Google News AI Brought to Google Assistant

On Friday, Google announced it has incorporated the AI used for Google News to Google Assistant. An audio news playlist will be assembled for users, starting with a briefing of top stories and updates, later extending into longer-form content that dives deeper into more stories. Users can ask Google Assistant to skip a story, go back, or stop. Google Assistant will also be able to give updates to stories users have already heard about. Currently, there are no music, ads, or profanity allowed in stories.

What prompted this new feature is the idea that users can have their own radio completely tailored to their taste and schedule. The feature is rolling out first to a limited number of people via the Google Assistant in the US and in English. The announcement blog post stated Google had been “working with publishers from around the world to think through the future of audio news.” Participating news partners include:

  • Advance Local
  • American Public Media
  • AP
  • Axios
  • Billboard
  • CNBC
  • CNET
  • KQED
  • McClatchy
  • NBC Owned Television Station Group
  • New York Times
  • Newsy
  • SCMP
  • The Hollywood Reporter
  • theScore
  • Washington Post
  • WNYC

Building the Audio News Experience

In order to help with the transition of print news to audio news, Google developed an open specification, which is available for news organizations that would like to participate in the new audio news feature. This prototype relies on single-topic stories contributing to the audio news feed. There are two parts of the playlist structure, which is determined by length. Those under 2 minutes play first and are approximately 50 seconds. Those that are 2 to 15 minutes are called medium format stories and play after a block of 5 to 8 short-format stories. News organizations can submit feeds for inclusion today, and sign up to try the experience here.

Helping Journalism Make the Transition to Voice Assistant Channels

Google’s announcement arrives shortly after a new study called “The Future of Voice and Implication for News” published by the Reuters Institute for the Study of Journalism.

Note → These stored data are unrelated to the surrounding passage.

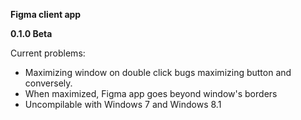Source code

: **Figma client app**

**0.1.0 Beta**

Current problems:
- Maximizing window on double click bugs maximizing button and conversely.
- When maximized, Figma app goes beyond window's borders
- Uncompilable with Windows 7 and Windows 8.1
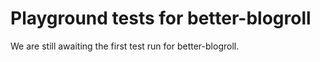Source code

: # Playground tests for better-blogroll
We are still awaiting the first test run for better-blogroll.

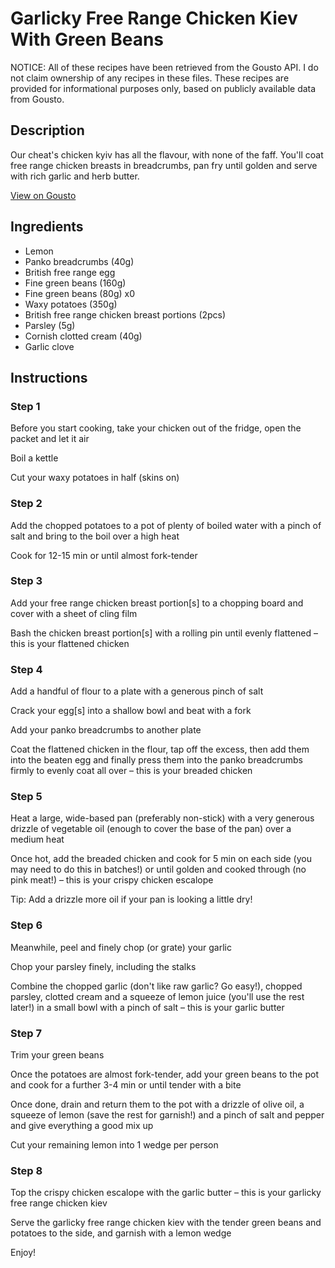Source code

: # Garlicky Free Range Chicken Kiev With Green Beans

NOTICE: All of these recipes have been retrieved from the Gousto API. I do not claim ownership of any recipes in these files. These recipes are provided for informational purposes only, based on publicly available data from Gousto.

## Description

Our cheat's chicken kyiv has all the flavour, with none of the faff. You'll coat  free range chicken breasts in breadcrumbs, pan fry until golden and serve with rich garlic and herb butter. 

[View on Gousto](https://www.gousto.co.uk/recipes/cookbook/garlicky-free-range-chicken-kyiv-with-green-beans)

## Ingredients

- Lemon
- Panko breadcrumbs (40g)
- British free range egg
- Fine green beans (160g)
- Fine green beans (80g) x0
- Waxy potatoes (350g)
- British free range chicken breast portions (2pcs)
- Parsley (5g)
- Cornish clotted cream (40g)
- Garlic clove

## Instructions


### Step 1

Before you start cooking, take your chicken out of the fridge, open the packet and let it air

Boil a kettle

Cut your waxy potatoes in half (skins on)


### Step 2

Add the chopped potatoes to a pot of plenty of boiled water with a pinch of salt and bring to the boil over a high heat

Cook for 12-15 min or until almost fork-tender


### Step 3

Add your free range chicken breast portion[s] to a chopping board and cover with a sheet of cling film

Bash the chicken breast portion[s] with a rolling pin until evenly flattened – this is your flattened chicken


### Step 4

Add a handful of flour to a plate with a generous pinch of salt

Crack your egg[s] into a shallow bowl and beat with a fork

Add your panko breadcrumbs to another plate

Coat the flattened chicken in the flour, tap off the excess, then add them into the beaten egg and finally press them into the panko breadcrumbs firmly to evenly coat all over – this is your breaded chicken


### Step 5

Heat a large, wide-based pan (preferably non-stick) with a very generous drizzle of vegetable oil (enough to cover the base of the pan) over a medium heat

Once hot, add the breaded chicken and cook for 5 min on each side (you may need to do this in batches!) or until golden and cooked through (no pink meat!) – this is your crispy chicken escalope

Tip: Add a drizzle more oil if your pan is looking a little dry!


### Step 6

Meanwhile, peel and finely chop (or grate) your garlic

Chop your parsley finely, including the stalks

Combine the chopped garlic (don't like raw garlic? Go easy!), chopped parsley, clotted cream and a squeeze of lemon juice (you'll use the rest later!) in a small bowl with a pinch of salt – this is your garlic butter


### Step 7

Trim your green beans

Once the potatoes are almost fork-tender, add your green beans to the pot and cook for a further 3-4 min or until tender with a bite

Once done, drain and return them to the pot with a drizzle of olive oil, a squeeze of lemon (save the rest for garnish!) and a pinch of salt and pepper and give everything a good mix up

Cut your remaining lemon into 1 wedge per person

### Step 8

Top the crispy chicken escalope with the garlic butter – this is your garlicky free range chicken kiev

Serve the garlicky free range chicken kiev with the tender green beans and potatoes to the side, and garnish with a lemon wedge

Enjoy!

Researcher Nic Newman conducted consumer surveys in the U.K. and U.S., consumer focus groups, in-home consumer interviews and individual interviews with media executives from 26 media organizations five countries. A key conclusion included:

“Despite the rapid growth and strong promotion of voice technology, news consumption on these devices is currently lower than might be expected, with most usage focusing on very short news briefings. Many users are unaware of the wider range of options around news, including how to access their favourite brand. Others are underwhelmed by existing content, which is mostly reversioned from radio or print.”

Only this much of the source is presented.